**Your assignment:**
Using the data below, return every line that holds the word "build".

[Exercise materials]

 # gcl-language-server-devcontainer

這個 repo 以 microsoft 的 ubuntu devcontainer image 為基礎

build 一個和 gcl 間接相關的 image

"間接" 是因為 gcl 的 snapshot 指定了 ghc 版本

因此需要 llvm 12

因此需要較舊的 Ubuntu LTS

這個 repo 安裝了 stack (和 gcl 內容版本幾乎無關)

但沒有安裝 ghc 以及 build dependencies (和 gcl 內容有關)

[/Exercise materials]

**Problem solution:**
build 一個和 gcl 間接相關的 image
但沒有安裝 ghc 以及 build dependencies (和 gcl 內容有關)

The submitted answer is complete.